The Mil & Aero Blog
Tuesday, June 3, 2008
  Remember when...
Posted by John McHale

I was getting my oil changed today and the Valvoline manager said "I wish you could still get a Nissan Maxima in standard. It's so rare."

I have a 2005, one of the last years they made a Maxima with 6-speed manual transmission. Incidentally, when I have it in 6th gear on long-distance, low-traffic, highway driving it is sipping gas. I've taken it 350 miles on only a half tank of gas -- kinda handy these days.

Anyway, getting nostalgic about stick shifts got me thinking about what's changed in the last decade or so in military electronics, so I grabbed one of our issues from 1997 -- February to be exact. Unfortunately anything before March 2000 is unavailable on our digital archives so I actually had to pull it off a shelf!

The headline I found most interesting was "Intel set to quit military business." Quit it they did, with the article stating the company was to quit taking military orders on Christmas Eve, 2007.

The reason, said the Intel Military Product Group's marketing manager at the time, was simply that parts for the commercial market are far more lucrative than mil-spec parts.
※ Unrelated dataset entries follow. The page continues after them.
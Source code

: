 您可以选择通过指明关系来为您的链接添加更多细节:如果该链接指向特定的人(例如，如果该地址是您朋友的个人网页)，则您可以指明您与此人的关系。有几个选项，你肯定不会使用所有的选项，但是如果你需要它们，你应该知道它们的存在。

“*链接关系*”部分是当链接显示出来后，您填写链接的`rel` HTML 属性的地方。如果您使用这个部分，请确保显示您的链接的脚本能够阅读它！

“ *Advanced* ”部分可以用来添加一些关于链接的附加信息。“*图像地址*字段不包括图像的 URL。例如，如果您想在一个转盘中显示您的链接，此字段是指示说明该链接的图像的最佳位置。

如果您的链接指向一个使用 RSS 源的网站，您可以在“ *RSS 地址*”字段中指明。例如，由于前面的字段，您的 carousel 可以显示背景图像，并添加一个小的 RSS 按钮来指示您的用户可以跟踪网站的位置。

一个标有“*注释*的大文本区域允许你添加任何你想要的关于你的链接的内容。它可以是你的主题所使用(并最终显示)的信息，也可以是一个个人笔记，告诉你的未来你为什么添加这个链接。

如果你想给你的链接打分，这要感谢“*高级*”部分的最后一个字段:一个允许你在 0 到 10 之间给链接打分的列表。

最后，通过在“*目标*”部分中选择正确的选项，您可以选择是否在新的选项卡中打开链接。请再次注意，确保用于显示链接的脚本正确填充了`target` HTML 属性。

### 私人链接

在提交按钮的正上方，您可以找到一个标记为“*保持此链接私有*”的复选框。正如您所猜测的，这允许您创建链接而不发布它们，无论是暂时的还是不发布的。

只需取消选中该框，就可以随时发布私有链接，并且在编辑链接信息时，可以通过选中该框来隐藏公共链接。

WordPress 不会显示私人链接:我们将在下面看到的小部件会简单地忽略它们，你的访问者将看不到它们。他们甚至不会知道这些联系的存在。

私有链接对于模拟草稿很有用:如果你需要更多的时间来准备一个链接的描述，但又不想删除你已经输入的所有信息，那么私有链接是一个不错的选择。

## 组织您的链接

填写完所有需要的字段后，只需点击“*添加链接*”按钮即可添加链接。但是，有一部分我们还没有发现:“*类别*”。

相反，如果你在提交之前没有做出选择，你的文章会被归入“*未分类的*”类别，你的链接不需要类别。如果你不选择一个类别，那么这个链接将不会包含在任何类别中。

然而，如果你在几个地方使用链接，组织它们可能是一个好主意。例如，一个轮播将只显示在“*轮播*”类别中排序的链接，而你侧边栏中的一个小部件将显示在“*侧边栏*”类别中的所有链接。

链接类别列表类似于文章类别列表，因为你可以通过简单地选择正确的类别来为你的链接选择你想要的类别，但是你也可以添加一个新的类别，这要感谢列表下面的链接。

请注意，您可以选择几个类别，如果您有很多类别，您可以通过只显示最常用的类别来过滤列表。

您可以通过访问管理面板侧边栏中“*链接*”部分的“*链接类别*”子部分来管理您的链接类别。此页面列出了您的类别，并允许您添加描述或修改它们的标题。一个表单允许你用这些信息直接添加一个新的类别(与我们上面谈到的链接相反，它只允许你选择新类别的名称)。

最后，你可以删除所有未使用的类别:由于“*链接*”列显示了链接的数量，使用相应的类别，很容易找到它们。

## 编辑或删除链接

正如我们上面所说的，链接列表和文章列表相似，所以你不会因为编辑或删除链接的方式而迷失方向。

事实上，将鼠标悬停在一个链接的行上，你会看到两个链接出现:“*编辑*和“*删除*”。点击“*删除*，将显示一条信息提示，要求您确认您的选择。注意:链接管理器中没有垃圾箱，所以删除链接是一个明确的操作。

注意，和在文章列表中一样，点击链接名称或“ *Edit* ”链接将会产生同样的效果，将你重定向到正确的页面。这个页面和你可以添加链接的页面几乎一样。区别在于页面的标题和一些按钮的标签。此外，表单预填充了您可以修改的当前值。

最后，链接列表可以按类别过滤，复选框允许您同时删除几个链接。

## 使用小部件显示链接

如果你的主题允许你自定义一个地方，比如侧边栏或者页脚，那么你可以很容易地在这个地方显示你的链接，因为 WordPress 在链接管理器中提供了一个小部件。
Well, since that article's publication Intel returned to this less lucrative market and is now carving a niche -- specifically in the military embedded market, while saying repeatedly they have no plans to exit it. Apple's purchase of P.A. Semi may drive more military business toward Intel as it's still unclear whether P.A. Semi's low-power chip -- so popular among military embedded designers -- will continue production long term.

Another headline included "Pentek unveils Quad TMS320C6201 DSP communications board." The last decade has seen the PowerPC general purpose processor surpass the traditional DSP (digital signal processing) chips for military signal processing applications, but it's nice to see that Pentek is still Pentek, having avoided acquisition.

However, since 1997, there has been a great deal of mergers and acquisitions involving defense primes, subprimes, and vendors. In his February, 1997 "Report from Washington and elsewhere," our then Washington Bureau Chief, John Rhea, discussed Boeing's purchase of McDonnell Douglas two months prior and made a case for some combination of Hughes Aircraft, Northrop Grumman, and Raytheon to compete with Boeing and Lockheed Martin.

Well, Raytheon won the Hughes competition and the landscape is still quite competitive among defense electronics prime contractors. The acquisitions keep on coming too -- and the buyers aren't always American behemoths. For example the United Kingdom's BAE Systems purchased the defense electronics company Sanders from Lockheed Martin nearly a decade ago and Italy's Finmeccanica recently moved to acquire DRS Technologies.

The DRS deal is yet to go through and its future impact remains mostly speculation. However, I'm sure if we look back 10 years from now we'll see mergers and acquisitions still going on, Pentek generating DSP headlines, and hopefully Intel still supplying chips to defense customers.